Turkey’s municipal elections were held on 31 March 2024, just nine months after the presidential and parliamentary elections that returned Recep Tayyip Erdogan to the presidency and gave the Justice and Development Party (AKP) and its ally, the Nationalist Movement Party (MHP), a parliamentary majority. While local elections do have the import of national polls, they are a good indicator of trends in public opinion and the relationship between the governing party and its grassroots base.
The largest opposition party, the Republican People’s Party (CHP), came out in first place, taking roughly 37 percent of all votes across the country, the first time since 1977 that it has won the largest share of votes in any election. It edged out the AKP by just 2 percent, but the narrow margin had a tremendous impact on the distribution of seats and municipalities held by the parties.
The AKP failed to regain Istanbul—long considered a mirror of the Turkish electoral landscape—even losing two traditionally conservative districts. It similarly failed to retake Ankara and Adana, which, like Istanbul, it lost in the 2019 elections. The AKP also lost the mayoralty of Urfa in the south, considered one of the party’s strongholds in the south. But the worst blow was AKP’s loss of its majority on the Ankara and Istanbul Municipal Councils, which he had retained in 2019 despite losing the mayoralty in both cities.
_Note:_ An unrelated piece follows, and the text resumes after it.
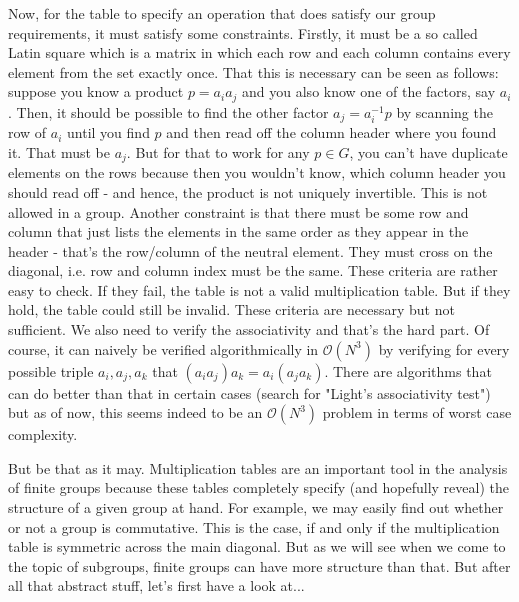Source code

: \medskip
Now, for the table to specify an operation that does satisfy our group requirements, it must satisfy some constraints. Firstly, it must be a so called Latin square which is a matrix in which each row and each column contains every element from the set exactly once. That this is necessary can be seen as follows: suppose you know a product $p = a_i a_j$ and you also know one of the factors, say $a_i$. Then, it should be possible to find the other factor $a_j = a_i^{-1} p$ by scanning the row of $a_i$ until you find $p$ and then read off the column header where you found it. That must be $a_j$. But for that to work for any $p \in G$, you can't have duplicate elements on the rows because then you wouldn't know, which column header you should read off - and hence, the product is not uniquely invertible. This is not allowed in a group. Another constraint is that there must be some row and column that just lists the elements in the same order as they appear in the header - that's the row/column of the neutral element. They must cross on the diagonal, i.e. row and column index must be the same. These criteria are rather easy to check. If they fail, the table is not a valid multiplication table. But if they hold, the table could still be invalid. These criteria are necessary but not sufficient. We also need to verify the associativity and that's the hard part. Of course, it can naively be verified algorithmically in $\mathcal{O}(N^3)$ by verifying for every possible triple $a_i, a_j, a_k$ that $(a_i a_j) a_k = a_i (a_j a_k)$. There are algorithms that can do better than that in certain cases (search for "Light's associativity test") but as of now, this seems indeed to be an $\mathcal{O}(N^3)$ problem in terms of worst case complexity.

\medskip
But be that as it may. Multiplication tables are an important tool in the analysis of finite groups because these tables completely specify (and hopefully reveal) the structure of a given group at hand. For example, we may easily find out whether or not a group is commutative. This is the case, if and only if the multiplication table is symmetric across the main diagonal. But as we will see when we come to the topic of subgroups, finite groups can have more structure than that. But after all that abstract stuff, let's first have a look at...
With the AKP vote share 8 points lower than in the 2019 elections, this round of local elections must be read as a major defeat for the party—its first since it took power in 2002.
The AKP defeat can be explained by several factors. Turnout was down nearly 7 percent from the 2019 elections, and many abstainers were doubtlessly previous AKP voters. In addition, a sizeable section of former AKP supporters defected to the conservative, Islamic-oriented New Welfare Party (YRP), which surprisingly came in third in total vote share. Both abstainers and swing voters were likely motivated by dissatisfaction with the fiscal and economic policies of the new Erdogan government, which have entailed high interest rates, continued inflation, and the lifting of subsidies on necessary goods, as well as with the government’s muted response to Israel’s war on Gaza. Indeed, the YRP made the war a centerpiece of its electoral campaign.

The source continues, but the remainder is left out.